→ What is expected
Retype the data exactly, from its first line to the line containing "(x, y) \cdot", including both, and skip any picture.

[Opening Provided records section]

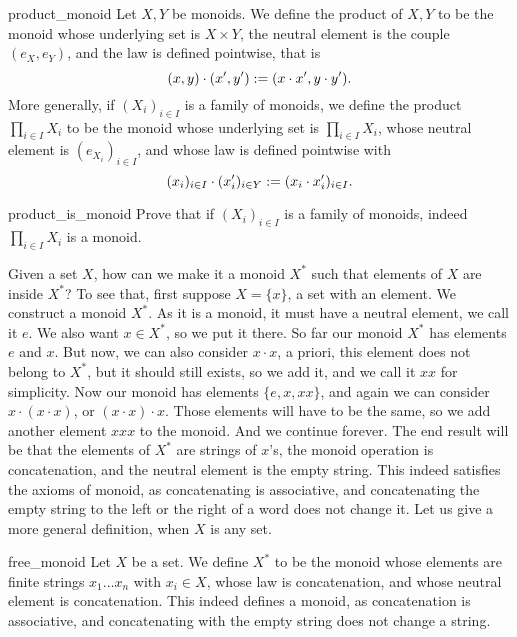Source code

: \begin{cdef}{}{product_monoid}
    Let \( X, Y \) be monoids. We define the product of \( X, Y \) to be the monoid whose underlying set is \( X \times Y \), the neutral element is the couple \( (e_X, e_Y) \), and the law is defined pointwise, that is 
    \begin{equation*}
        (x, y) \cdot (x', y') := (x\cdot x', y \cdot y').
    \end{equation*}
    More generally, if \( (X_i)_{i\in I} \) is a family of monoids, we define the product \( \prod_{i \in I} X_i \) to be the monoid whose underlying set is \( \prod_{i \in I} X_i \), whose neutral element is \( (e_{X_i})_{i \in I} \), and whose law is defined pointwise with
    \begin{equation*}
        (x_i)_{i \in I} \cdot (x'_i)_{i \in Y} := (x_i \cdot x'_i)_{i \in I}.
    \end{equation*}
\end{cdef}

\begin{cex}{}{product_is_monoid}
    Prove that if \( (X_i)_{i\in I} \) is a family of monoids, indeed \( \prod_{i \in I} X_i \) is a monoid.
\end{cex}

Given a set \( X \), how can we make it a monoid \( X^* \) such that elements of \( X \) are inside \( X^* \)? To see that, first suppose \( X = \{ x \} \), a set with an element. We construct a monoid \( X^* \). As it is a monoid, it must have a neutral element, we call it \( e \). We also want \( x \in X^* \), so we put it there. So far our monoid \( X^* \) has elements \( e \) and \( x \). But now, we can also consider \( x\cdot x \), a priori, this element does not belong to \( X^* \), but it should still exists, so we add it, and we call it \( xx \) for simplicity. Now our monoid has elements \( \{ e, x, xx \} \), and again we can consider \( x \cdot (x\cdot x) \), or \( (x \cdot x) \cdot x \). Those elements will have to be the same, so we add another element \( xxx \) to the monoid. And we continue forever. The end result will be that the elements of \( X^* \) are strings of \( x \)'s, the monoid operation is concatenation, and the neutral element is the empty string. This indeed satisfies the axioms of monoid, as concatenating is associative, and concatenating the empty string to the left or the right of a word does not change it. Let us give a more general definition, when \( X \) is any set.

\begin{cdef}{}{free_monoid}
    Let \( X \) be a set. We define \( X^* \) to be the monoid whose elements are finite strings \( x_1 \dots x_n \) with \( x_i \in X \), whose law is concatenation, and whose neutral element is concatenation. This indeed defines a monoid, as concatenation is associative, and concatenating with the empty string does not change a string.
\end{cdef}

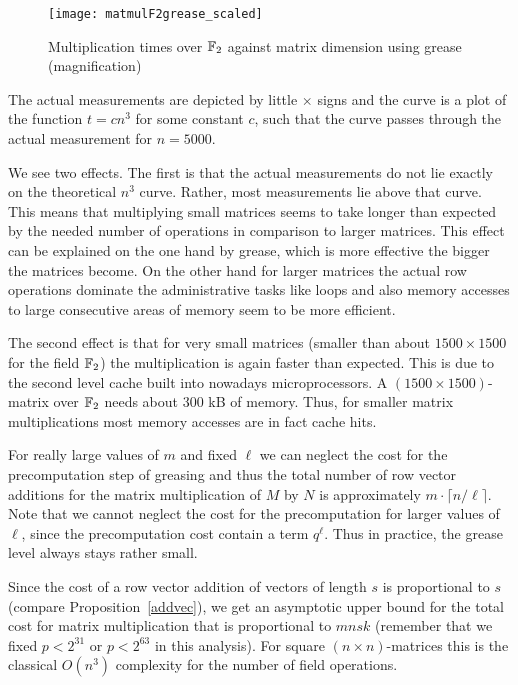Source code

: \begin{figure}[ht]
\begin{center}
\texttt{[image: matmulF2grease\_scaled]}
\end{center}
\caption{Multiplication times over $\mathbb{F}_2$ against matrix dimension
using grease
(magnification)}
\label{matmulgrease_scaled}
\end{figure}

The actual measurements are depicted by little $\times$ signs and
the curve is a plot of the function $t = cn^3$ for some constant $c$, such
that the curve passes through the actual measurement for $n=5000$.

We see two effects. The first is that the actual measurements do not lie
exactly on the theoretical $n^3$ curve. Rather, most measurements lie above
that curve. This means that multiplying small matrices seems to take
longer than expected by the needed number of operations in comparison 
to larger matrices. This effect can be explained on the one hand by grease,
which is more effective the bigger the matrices become. On the other hand
for larger matrices the actual row operations dominate the administrative
tasks like loops and also memory accesses to large consecutive areas of
memory seem to be more efficient.

The second effect is that for very small matrices (smaller than about $1500
\times 1500$ for the field $\mathbb{F}_2$) the multiplication is again faster
than expected. This is due to the second level cache built into nowadays
microprocessors. A $(1500\times 1500)$-matrix over $\mathbb{F}_2$ needs about
$300$ kB of memory. Thus, for smaller matrix multiplications most memory
accesses are in fact cache hits.

For really large values of $m$ and fixed $\ell$ we can neglect the cost for the
precomputation step of greasing and thus the total number of row 
vector additions for the matrix multiplication of $M$ by $N$ is
approximately $m \cdot \lceil n/\ell \rceil$. Note that we cannot
neglect the cost for the precomputation for larger values of $\ell$,
since the precomputation cost contain a term $q^\ell$. Thus in practice,
the grease level always stays rather small.

Since the cost of
a row vector addition of vectors of length $s$ is proportional
to $s$ (compare Proposition~\ref{addvec}), we get an asymptotic upper
bound for the total cost for matrix multiplication that is proportional
to $mnsk$ (remember that we fixed $p < 2^{31}$ or $p< 2^{63}$ in this
analysis). For square $(n \times n)$-matrices this is the classical
$O(n^3)$ complexity for the number of field operations.

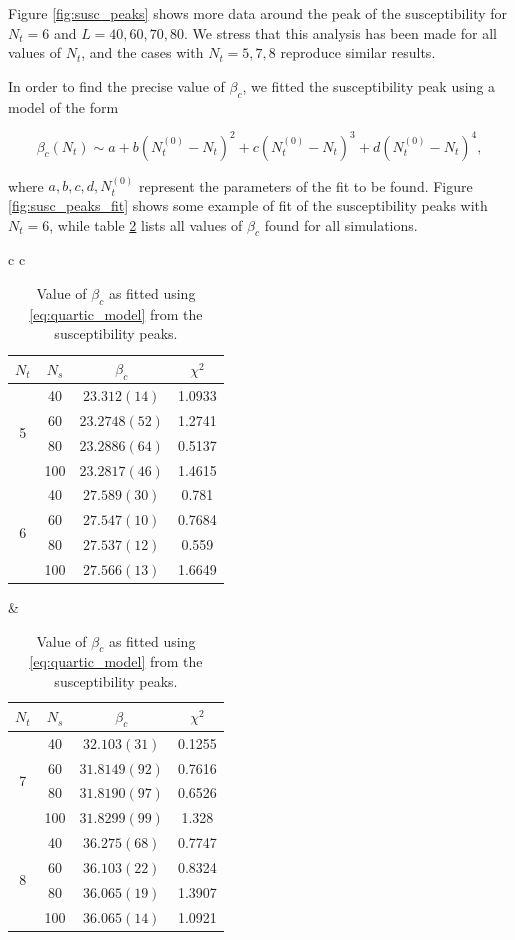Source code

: \documentclass[reqno,12pt]{article}
\numberwithin{equation}{section}
\begin{document}
Figure \ref{fig:susc_peaks} shows more data around the peak of the susceptibility for $N_t = 6$ and
$L = 40, 60, 70, 80$. We stress that this analysis has been made for all values
of $N_t$, and the cases with $N_t = 5, 7, 8$ reproduce similar results.

In order to find the precise value of $\beta_c$, we fitted the susceptibility peak
using a model of the form

\begin{equation} \label{eq:quartic_model}
	\beta_c(N_t) \sim a + b(N_t^{(0)} - N_t)^2 + c(N_t^{(0)} - N_t)^3 + d(N_t^{(0)} - N_t)^4,
\end{equation}

where $a,b,c,d,N_t^{(0)}$ represent the parameters of the fit to be found. Figure \ref{fig:susc_peaks_fit} shows
some example of fit of the susceptibility peaks with $N_t = 6$, while table \ref{table:beta_c} lists all values
of $\beta_c$ found for all simulations.

\begin{table}[h]
\begin{center}
	\begin{tabular}{c c}
		\begin{tabular}{|c|c|c|c|}
			\hline
			$N_t$ & $N_s$ & $\beta_c$ & $\chi^2$ \\
			\hline
			\multirow{4}{*}{5} 
			& 40  & $23.312(14)$   & 1.0933\\
			& 60  & $23.2748(52)$ & 1.2741 \\
			& 80  & $23.2886(64)$ & 0.5137 \\
			& 100 & $23.2817(46)$ & 1.4615 \\
			\hline
			\multirow{4}{*}{6} 
			& 40  & $27.589(30)$  & 0.781 \\
			& 60  & $27.547(10)$  & 0.7684 \\
			& 80  & $27.537(12)$ & 0.559 \\
			& 100 & $27.566(13)$ & 1.6649 \\
			\hline
		\end{tabular}
		&
		\begin{tabular}{|c|c|c|c|}
			\hline
			$N_t$ & $N_s$ & $\beta_c$ & $\chi^2$ \\
			\hline
			\multirow{4}{*}{7} 
			& 40  & $32.103(31) $  & 0.1255 \\
			& 60  & $31.8149(92)$ & 0.7616 \\
			& 80  & $31.8190(97)$  & 0.6526 \\
			& 100 & $31.8299(99)$ & 1.328 \\
			\hline
			\multirow{4}{*}{8} 
			& 40  & $36.275(68)$ & 0.7747 \\
			& 60  & $36.103(22)$ & 0.8324 \\
			& 80  & $36.065(19)$ & 1.3907 \\
			& 100 & $36.065(14)$ & 1.0921 \\
			\hline			
		\end{tabular}
	\end{tabular}
\end{center}
\caption[Fitted $\beta_c$]{Value of $\beta_c$ as fitted using \eqref{eq:quartic_model} from the susceptibility peaks.}
\label{table:beta_c}
\end{table}
\end{document}
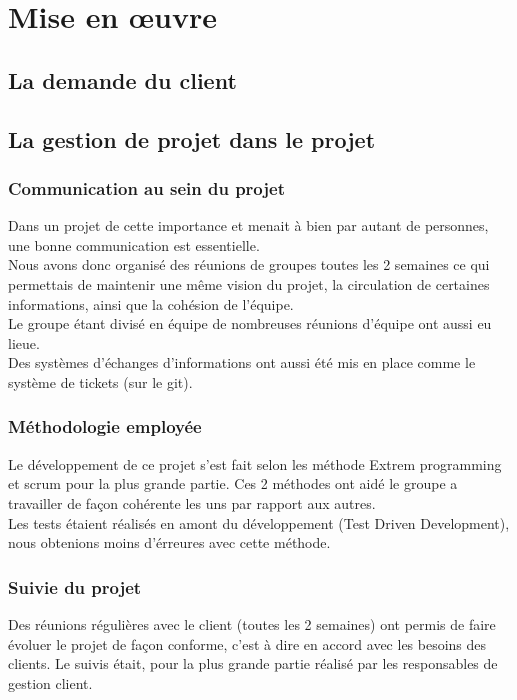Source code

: \chapter{Mise en œuvre}
\section{La demande du client}


\section{La gestion de projet dans le projet}

\subsection{Communication au sein du projet}

Dans un projet de cette importance et menait à bien par autant de personnes, une bonne communication est essentielle.\\
Nous avons donc organisé des réunions de groupes toutes les 2 semaines ce qui permettais de maintenir une même vision du projet, la circulation de certaines informations, ainsi que la cohésion de l'équipe.\\
Le groupe étant divisé en équipe de nombreuses réunions d'équipe ont aussi eu lieue.\\
Des systèmes d'échanges d'informations ont aussi été mis en place comme le système de tickets (sur le git).\\

\subsection{Méthodologie employée}

Le développement de ce projet s'est fait selon les méthode Extrem programming et scrum pour la plus grande partie. Ces 2 méthodes ont aidé le groupe a travailler de façon cohérente les uns par rapport aux autres.\\

Les tests étaient réalisés en amont du développement (Test Driven Development), nous obtenions moins d'érreures avec cette méthode.\\

\subsection{Suivie du projet}
Des réunions régulières avec le client (toutes les 2 semaines) ont permis de faire évoluer le projet de façon conforme, c'est à dire en accord avec les besoins des clients. 
Le suivis était, pour la plus grande partie réalisé par les responsables de gestion client.\\


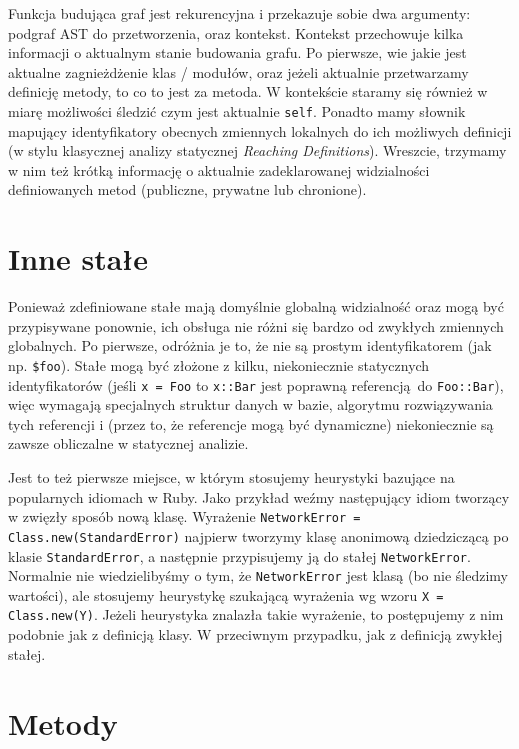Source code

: \documentclass[declaration,shortabstract,mgr]{iithesis}
\begin{document}
Funkcja budująca graf jest rekurencyjna i przekazuje sobie dwa argumenty: podgraf AST do przetworzenia, oraz kontekst. Kontekst przechowuje kilka informacji o aktualnym stanie budowania grafu. Po pierwsze, wie jakie jest aktualne zagnieżdżenie klas / modułów, oraz jeżeli aktualnie przetwarzamy definicję metody, to co to jest za metoda. W kontekście staramy się również w miarę możliwości śledzić czym jest aktualnie \texttt{self}. Ponadto mamy słownik mapujący identyfikatory obecnych zmiennych lokalnych do ich możliwych definicji (w stylu klasycznej analizy statycznej \emph{Reaching Definitions}). Wreszcie, trzymamy w nim też krótką informację o aktualnie zadeklarowanej widzialności definiowanych metod (publiczne, prywatne lub chronione).

\section{Inne stałe}

Ponieważ zdefiniowane stałe mają domyślnie globalną widzialność oraz mogą być przypisywane ponownie, ich obsługa nie różni się bardzo od zwykłych zmiennych globalnych. Po pierwsze, odróżnia je to, że nie są prostym identyfikatorem (jak np. \texttt{\$foo}). Stałe mogą być złożone z kilku, niekoniecznie statycznych identyfikatorów (jeśli \texttt{x = Foo} to \texttt{x::Bar} jest poprawną referencją do \texttt{Foo::Bar}), więc wymagają specjalnych struktur danych w bazie, algorytmu rozwiązywania tych referencji i (przez to, że referencje mogą być dynamiczne) niekoniecznie są zawsze obliczalne w statycznej analizie.

Jest to też pierwsze miejsce, w którym stosujemy heurystyki bazujące na popularnych idiomach w Ruby. Jako przykład weźmy następujący idiom tworzący w zwięzły sposób nową klasę. Wyrażenie \texttt{NetworkError = Class.new(StandardError)} najpierw tworzymy klasę anonimową dziedziczącą po klasie \texttt{StandardError}, a następnie przypisujemy ją do stałej \texttt{NetworkError}. Normalnie nie wiedzielibyśmy o tym, że \texttt{NetworkError} jest klasą (bo nie śledzimy wartości), ale stosujemy heurystykę szukającą wyrażenia wg wzoru \texttt{X = Class.new(Y)}. Jeżeli heurystyka znalazła takie wyrażenie, to postępujemy z nim podobnie jak z definicją klasy. W przeciwnym przypadku, jak z definicją zwykłej stałej.

\section{Metody}
\end{document}

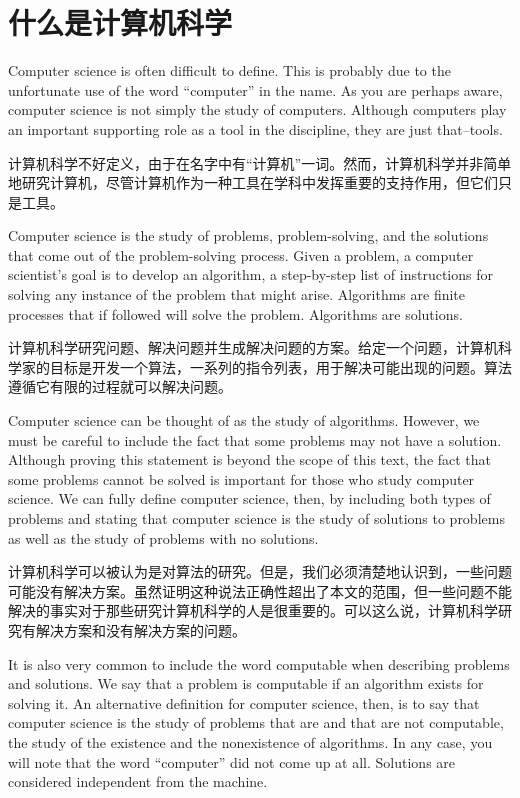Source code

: \section{什么是计算机科学}

Computer science is often difficult to define. This is probably due to the unfortunate use of the word “computer” in the name. As you are perhaps aware, computer science is not simply the study of computers. Although computers play an important supporting role as a tool in the discipline, they are just that–tools.

计算机科学不好定义，由于在名字中有“计算机”一词。然而，计算机科学并非简单地研究计算机，尽管计算机作为一种工具在学科中发挥重要的支持作用，但它们只是工具。

Computer science is the study of problems, problem-solving, and the solutions that come out of the problem-solving process. Given a problem, a computer scientist’s goal is to develop an algorithm, a step-by-step list of instructions for solving any instance of the problem that might arise. Algorithms are finite processes that if followed will solve the problem. Algorithms are solutions.

计算机科学研究问题、解决问题并生成解决问题的方案。给定一个问题，计算机科学家的目标是开发一个算法，一系列的指令列表，用于解决可能出现的问题。算法遵循它有限的过程就可以解决问题。

Computer science can be thought of as the study of algorithms. However, we must be careful to include the fact that some problems may not have a solution. Although proving this statement is beyond the scope of this text, the fact that some problems cannot be solved is important for those who study computer science. We can fully define computer science, then, by including both types of problems and stating that computer science is the study of solutions to problems as well as the study of problems with no solutions.

计算机科学可以被认为是对算法的研究。但是，我们必须清楚地认识到，一些问题可能没有解决方案。虽然证明这种说法正确性超出了本文的范围，但一些问题不能解决的事实对于那些研究计算机科学的人是很重要的。可以这么说，计算机科学研究有解决方案和没有解决方案的问题。

It is also very common to include the word computable when describing problems and solutions. We say that a problem is computable if an algorithm exists for solving it. An alternative definition for computer science, then, is to say that computer science is the study of problems that are and that are not computable, the study of the existence and the nonexistence of algorithms. In any case, you will note that the word “computer” did not come up at all. Solutions are considered independent from the machine.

[Closing Provided records section]

→ Answer
Source code

: \begin{cdef}{}{product_monoid}
    Let \( X, Y \) be monoids. We define the product of \( X, Y \) to be the monoid whose underlying set is \( X \times Y \), the neutral element is the couple \( (e_X, e_Y) \), and the law is defined pointwise, that is 
    \begin{equation*}
        (x, y) \cdot (x', y') := (x\cdot x', y \cdot y').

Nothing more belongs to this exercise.